The elapsed time from when the speeder passes the patrol car until it is caught is 9.24 s.

Explanation:

Hi there!

The position of the patrol car at a time "t" can be calculated using this equation:

x = x0 + v0 · t + 1/2 · a · t²

Where:

x = position of the patrol car at a time "t"

x0 = initial position.

v0 = initial velocity.

t = time.

a = acceleration.

For the speeding car, the equation is the same only that the acceleration is zero.
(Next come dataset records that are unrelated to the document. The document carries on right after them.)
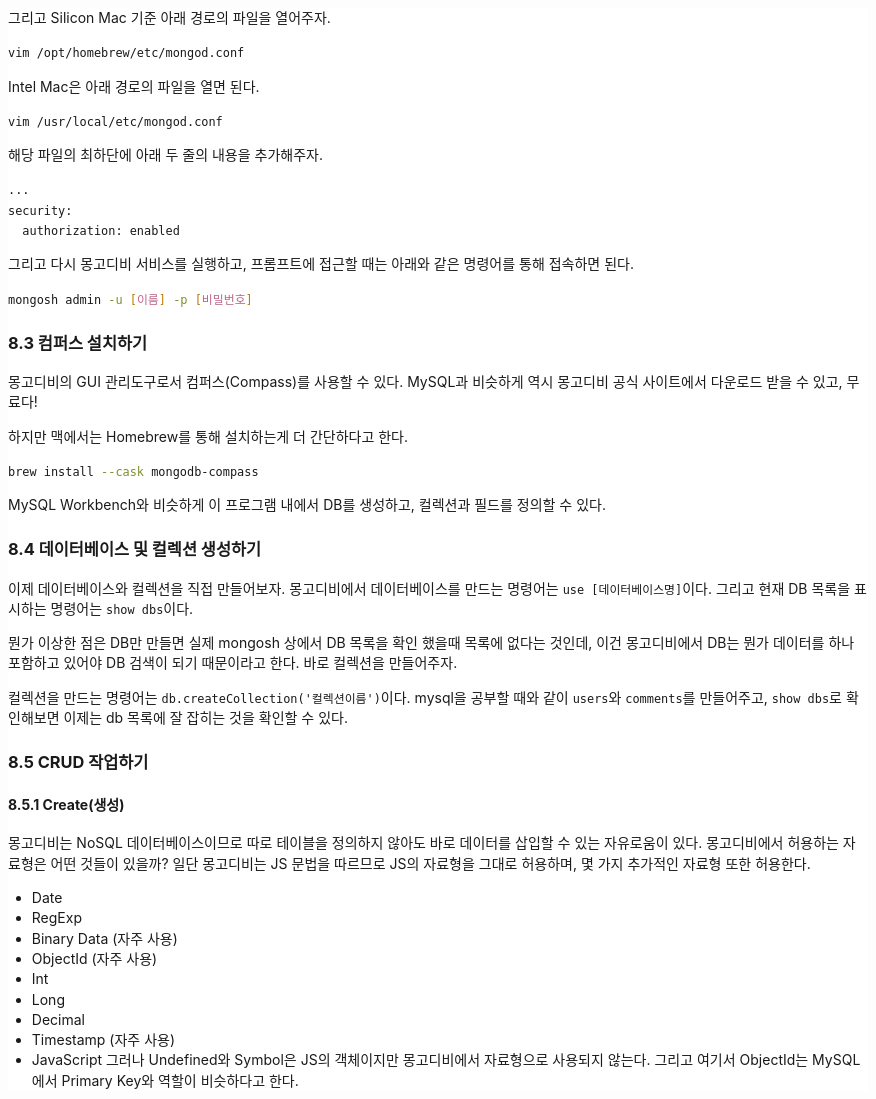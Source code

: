 그리고 Silicon Mac 기준 아래 경로의 파일을 열어주자.

```bash
vim /opt/homebrew/etc/mongod.conf
```

Intel Mac은 아래 경로의 파일을 열면 된다.

```bash
vim /usr/local/etc/mongod.conf
```

해당 파일의 최하단에 아래 두 줄의 내용을 추가해주자.

```plain
...
security:
  authorization: enabled
```

그리고 다시 몽고디비 서비스를 실행하고, 프롬프트에 접근할 때는 아래와 같은 명령어를 통해 접속하면 된다.

```bash
mongosh admin -u [이름] -p [비밀번호]
```

### 8.3 컴퍼스 설치하기

몽고디비의 GUI 관리도구로서 컴퍼스(Compass)를 사용할 수 있다. MySQL과 비슷하게 역시 몽고디비 공식 사이트에서 다운로드 받을 수 있고, 무료다!

하지만 맥에서는 Homebrew를 통해 설치하는게 더 간단하다고 한다.

```bash
brew install --cask mongodb-compass
```

MySQL Workbench와 비슷하게 이 프로그램 내에서 DB를 생성하고, 컬렉션과 필드를 정의할 수 있다.

### 8.4 데이터베이스 및 컬렉션 생성하기

이제 데이터베이스와 컬렉션을 직접 만들어보자. 몽고디비에서 데이터베이스를 만드는 명령어는 `use [데이터베이스명]`이다.
그리고 현재 DB 목록을 표시하는 명령어는 `show dbs`이다.

뭔가 이상한 점은 DB만 만들면 실제 mongosh 상에서 DB 목록을 확인 했을때 목록에 없다는 것인데, 이건 몽고디비에서 DB는 뭔가 데이터를 하나 포함하고 있어야 DB 검색이 되기 때문이라고 한다. 바로 컬렉션을 만들어주자.

컬렉션을 만드는 명령어는 `db.createCollection('컬렉션이름')`이다.
mysql을 공부할 때와 같이 `users`와 `comments`를 만들어주고, `show dbs`로 확인해보면 이제는 db 목록에 잘 잡히는 것을 확인할 수 있다.

### 8.5 CRUD 작업하기

#### 8.5.1 Create(생성)

몽고디비는 NoSQL 데이터베이스이므로 따로 테이블을 정의하지 않아도 바로 데이터를 삽입할 수 있는 자유로움이 있다.
몽고디비에서 허용하는 자료형은 어떤 것들이 있을까? 일단 몽고디비는 JS 문법을 따르므로 JS의 자료형을 그대로 허용하며, 몇 가지 추가적인 자료형 또한 허용한다.

- Date
- RegExp
- Binary Data (자주 사용)
- ObjectId (자주 사용)
- Int
- Long
- Decimal
- Timestamp (자주 사용)
- JavaScript
  그러나 Undefined와 Symbol은 JS의 객체이지만 몽고디비에서 자료형으로 사용되지 않는다. 그리고 여기서 ObjectId는 MySQL에서 Primary Key와 역할이 비슷하다고 한다.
Then, the equation gets reduced to this:

x = x0 + v · t

Where "v" is the constant velocity.

First, let´s convert the velocity units into m/s:

140 km/h · 1000 m / 1 km · 1 h / 3600 s = 38.9 m/s

105 km/h · 1000 m / 1 km · 1 h / 3600 s = 29.2 m/s

We have to find how much time it takes the patrol car to catch the speeder after the speeder passes the patrol car.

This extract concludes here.